## PROBLEM DETAILS
Going through the entries below, copy out each line that contains "的二维数组".

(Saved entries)
══════════════════════════════

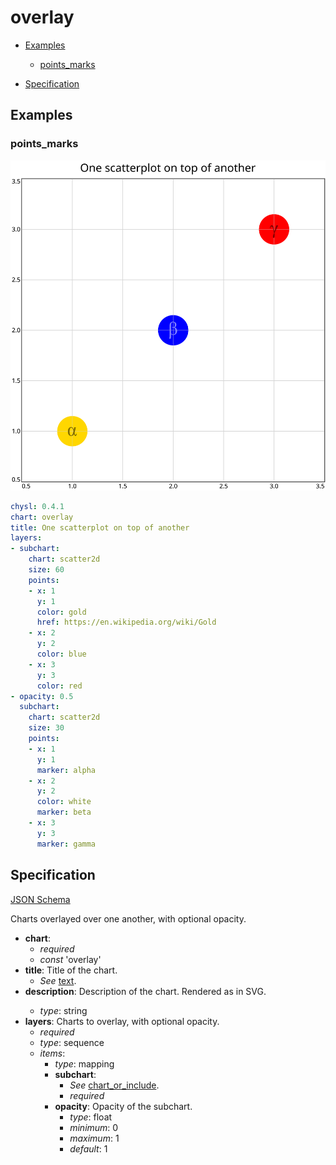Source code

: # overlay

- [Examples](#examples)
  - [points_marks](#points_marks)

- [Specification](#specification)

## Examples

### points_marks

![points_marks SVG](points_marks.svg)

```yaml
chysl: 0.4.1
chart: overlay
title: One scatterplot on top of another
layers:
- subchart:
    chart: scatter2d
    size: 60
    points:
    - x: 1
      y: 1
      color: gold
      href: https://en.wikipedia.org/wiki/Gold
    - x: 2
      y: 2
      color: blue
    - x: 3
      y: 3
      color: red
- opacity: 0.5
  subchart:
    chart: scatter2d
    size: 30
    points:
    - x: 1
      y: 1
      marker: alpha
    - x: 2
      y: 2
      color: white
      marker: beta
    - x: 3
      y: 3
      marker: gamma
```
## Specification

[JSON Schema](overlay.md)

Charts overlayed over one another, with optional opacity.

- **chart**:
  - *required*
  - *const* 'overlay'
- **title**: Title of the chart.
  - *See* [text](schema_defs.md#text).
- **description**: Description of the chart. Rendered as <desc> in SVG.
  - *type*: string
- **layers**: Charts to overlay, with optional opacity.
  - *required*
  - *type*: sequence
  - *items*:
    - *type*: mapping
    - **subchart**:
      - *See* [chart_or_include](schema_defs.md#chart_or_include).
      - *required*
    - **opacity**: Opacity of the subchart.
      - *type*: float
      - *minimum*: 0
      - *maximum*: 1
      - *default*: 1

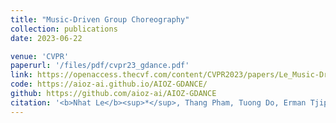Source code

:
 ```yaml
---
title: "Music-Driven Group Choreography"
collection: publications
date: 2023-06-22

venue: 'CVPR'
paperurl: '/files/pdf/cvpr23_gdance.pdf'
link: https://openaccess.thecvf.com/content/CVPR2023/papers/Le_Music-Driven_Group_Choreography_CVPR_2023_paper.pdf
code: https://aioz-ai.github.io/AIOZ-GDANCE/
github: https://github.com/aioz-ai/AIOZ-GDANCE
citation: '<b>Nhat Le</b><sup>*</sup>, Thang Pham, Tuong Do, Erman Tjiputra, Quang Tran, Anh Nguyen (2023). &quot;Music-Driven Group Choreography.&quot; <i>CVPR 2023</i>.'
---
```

══════════════════════════════

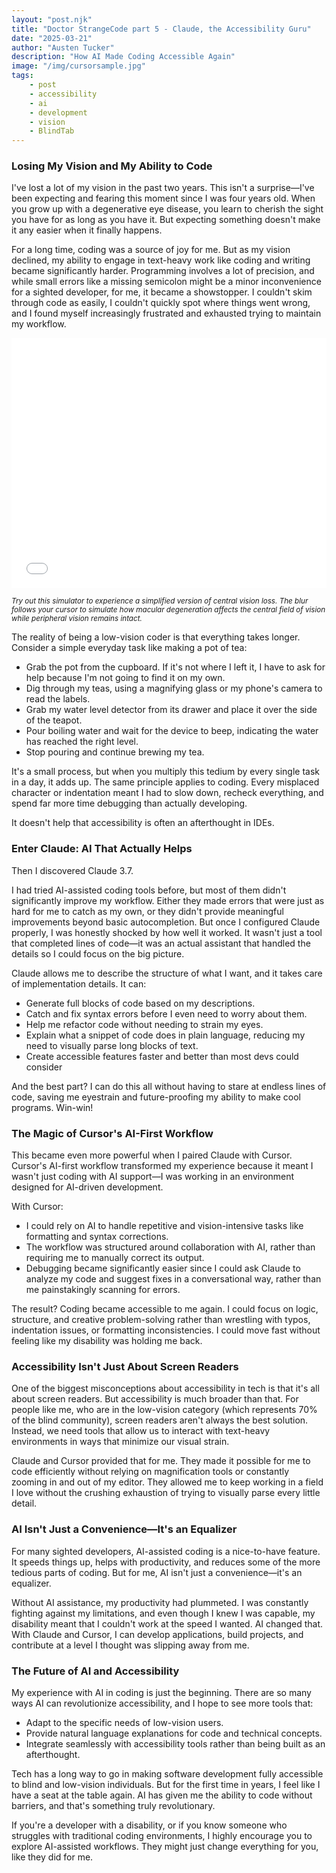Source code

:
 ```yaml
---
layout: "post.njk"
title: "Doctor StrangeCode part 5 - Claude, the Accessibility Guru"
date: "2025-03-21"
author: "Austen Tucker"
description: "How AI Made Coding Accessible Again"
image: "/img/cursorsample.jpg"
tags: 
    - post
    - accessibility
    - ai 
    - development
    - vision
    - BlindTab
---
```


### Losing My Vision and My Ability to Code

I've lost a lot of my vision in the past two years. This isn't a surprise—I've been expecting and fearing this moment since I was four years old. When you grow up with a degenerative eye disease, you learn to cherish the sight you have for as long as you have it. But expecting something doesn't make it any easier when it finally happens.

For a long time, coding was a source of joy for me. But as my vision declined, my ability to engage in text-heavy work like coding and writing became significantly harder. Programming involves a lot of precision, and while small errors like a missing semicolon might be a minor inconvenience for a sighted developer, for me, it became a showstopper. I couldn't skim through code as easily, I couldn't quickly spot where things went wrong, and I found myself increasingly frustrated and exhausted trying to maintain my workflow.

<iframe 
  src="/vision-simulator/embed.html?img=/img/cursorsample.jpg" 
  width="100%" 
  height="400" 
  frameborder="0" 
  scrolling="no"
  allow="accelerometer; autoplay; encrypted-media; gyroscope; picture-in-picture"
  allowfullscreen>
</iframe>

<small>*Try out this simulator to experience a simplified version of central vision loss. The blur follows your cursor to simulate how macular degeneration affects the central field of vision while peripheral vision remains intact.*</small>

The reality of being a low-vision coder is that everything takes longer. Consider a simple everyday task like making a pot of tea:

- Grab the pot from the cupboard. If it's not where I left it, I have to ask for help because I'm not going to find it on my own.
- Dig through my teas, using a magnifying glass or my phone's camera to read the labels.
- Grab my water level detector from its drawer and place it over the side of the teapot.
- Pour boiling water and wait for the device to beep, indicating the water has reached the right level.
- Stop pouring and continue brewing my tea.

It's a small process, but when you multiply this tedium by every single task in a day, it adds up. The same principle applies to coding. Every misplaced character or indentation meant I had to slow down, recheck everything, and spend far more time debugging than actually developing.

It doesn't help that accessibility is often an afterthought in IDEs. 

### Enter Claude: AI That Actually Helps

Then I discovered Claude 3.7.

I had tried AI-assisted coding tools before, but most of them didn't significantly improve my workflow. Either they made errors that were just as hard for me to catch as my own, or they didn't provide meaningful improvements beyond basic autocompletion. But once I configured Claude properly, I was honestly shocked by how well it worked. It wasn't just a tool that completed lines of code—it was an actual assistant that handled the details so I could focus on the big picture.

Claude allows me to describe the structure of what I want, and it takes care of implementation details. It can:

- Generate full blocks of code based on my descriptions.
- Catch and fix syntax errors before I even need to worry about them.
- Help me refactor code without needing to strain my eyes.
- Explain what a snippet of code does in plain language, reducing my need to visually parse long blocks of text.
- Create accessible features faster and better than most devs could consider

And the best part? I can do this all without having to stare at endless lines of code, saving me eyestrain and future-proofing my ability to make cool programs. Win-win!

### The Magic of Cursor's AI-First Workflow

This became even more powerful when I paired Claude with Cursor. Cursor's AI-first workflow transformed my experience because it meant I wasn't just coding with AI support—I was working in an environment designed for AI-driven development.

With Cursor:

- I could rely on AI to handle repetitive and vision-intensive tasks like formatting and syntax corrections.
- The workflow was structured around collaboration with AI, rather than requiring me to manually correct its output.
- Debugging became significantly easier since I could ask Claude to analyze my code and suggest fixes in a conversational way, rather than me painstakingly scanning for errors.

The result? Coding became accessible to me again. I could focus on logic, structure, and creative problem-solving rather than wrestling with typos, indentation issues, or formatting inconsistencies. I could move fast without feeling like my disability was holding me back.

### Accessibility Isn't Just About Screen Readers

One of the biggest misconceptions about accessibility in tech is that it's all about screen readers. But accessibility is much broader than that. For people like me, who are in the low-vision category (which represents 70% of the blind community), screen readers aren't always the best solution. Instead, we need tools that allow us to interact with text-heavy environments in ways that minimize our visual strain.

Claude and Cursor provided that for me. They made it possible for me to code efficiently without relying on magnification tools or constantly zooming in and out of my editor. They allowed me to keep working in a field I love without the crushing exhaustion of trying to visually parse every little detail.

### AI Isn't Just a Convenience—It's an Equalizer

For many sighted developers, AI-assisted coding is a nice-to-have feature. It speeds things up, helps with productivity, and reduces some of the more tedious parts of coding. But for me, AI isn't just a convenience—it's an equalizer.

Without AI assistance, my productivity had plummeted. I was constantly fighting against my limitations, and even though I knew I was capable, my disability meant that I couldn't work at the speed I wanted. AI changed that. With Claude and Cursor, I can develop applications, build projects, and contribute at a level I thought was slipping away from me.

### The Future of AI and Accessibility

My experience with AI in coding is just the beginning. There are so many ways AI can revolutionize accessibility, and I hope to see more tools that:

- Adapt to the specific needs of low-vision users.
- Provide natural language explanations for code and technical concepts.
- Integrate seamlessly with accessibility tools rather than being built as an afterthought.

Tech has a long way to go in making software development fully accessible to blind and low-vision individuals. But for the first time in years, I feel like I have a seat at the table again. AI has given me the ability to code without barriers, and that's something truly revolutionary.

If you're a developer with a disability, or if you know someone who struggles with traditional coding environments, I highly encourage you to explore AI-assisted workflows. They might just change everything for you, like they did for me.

══════════════════════════════

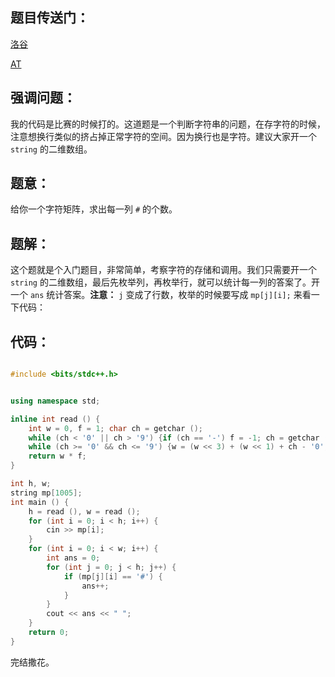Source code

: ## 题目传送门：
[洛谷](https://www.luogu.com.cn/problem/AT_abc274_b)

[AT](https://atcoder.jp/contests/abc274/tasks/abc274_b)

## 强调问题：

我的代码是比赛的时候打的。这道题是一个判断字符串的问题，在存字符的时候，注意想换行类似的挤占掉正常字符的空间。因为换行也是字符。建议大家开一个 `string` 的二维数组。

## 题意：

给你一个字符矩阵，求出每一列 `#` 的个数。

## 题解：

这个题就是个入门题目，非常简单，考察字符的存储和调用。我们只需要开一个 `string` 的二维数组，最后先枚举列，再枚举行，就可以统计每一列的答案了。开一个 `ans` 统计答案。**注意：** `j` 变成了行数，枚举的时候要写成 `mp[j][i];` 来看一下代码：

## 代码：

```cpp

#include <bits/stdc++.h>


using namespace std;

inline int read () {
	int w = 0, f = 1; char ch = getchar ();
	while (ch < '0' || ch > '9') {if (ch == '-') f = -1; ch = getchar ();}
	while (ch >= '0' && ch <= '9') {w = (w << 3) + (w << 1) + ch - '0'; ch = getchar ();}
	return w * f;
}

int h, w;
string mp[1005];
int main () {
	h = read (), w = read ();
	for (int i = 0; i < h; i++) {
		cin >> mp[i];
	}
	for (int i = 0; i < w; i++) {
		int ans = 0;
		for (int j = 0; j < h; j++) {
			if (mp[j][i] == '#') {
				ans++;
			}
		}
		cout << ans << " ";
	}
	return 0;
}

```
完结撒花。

══════════════════════════════

## SOLUTION TO THIS TASK
我的代码是比赛的时候打的。这道题是一个判断字符串的问题，在存字符的时候，注意想换行类似的挤占掉正常字符的空间。因为换行也是字符。建议大家开一个 `string` 的二维数组。
这个题就是个入门题目，非常简单，考察字符的存储和调用。我们只需要开一个 `string` 的二维数组，最后先枚举列，再枚举行，就可以统计每一列的答案了。开一个 `ans` 统计答案。**注意：** `j` 变成了行数，枚举的时候要写成 `mp[j][i];` 来看一下代码：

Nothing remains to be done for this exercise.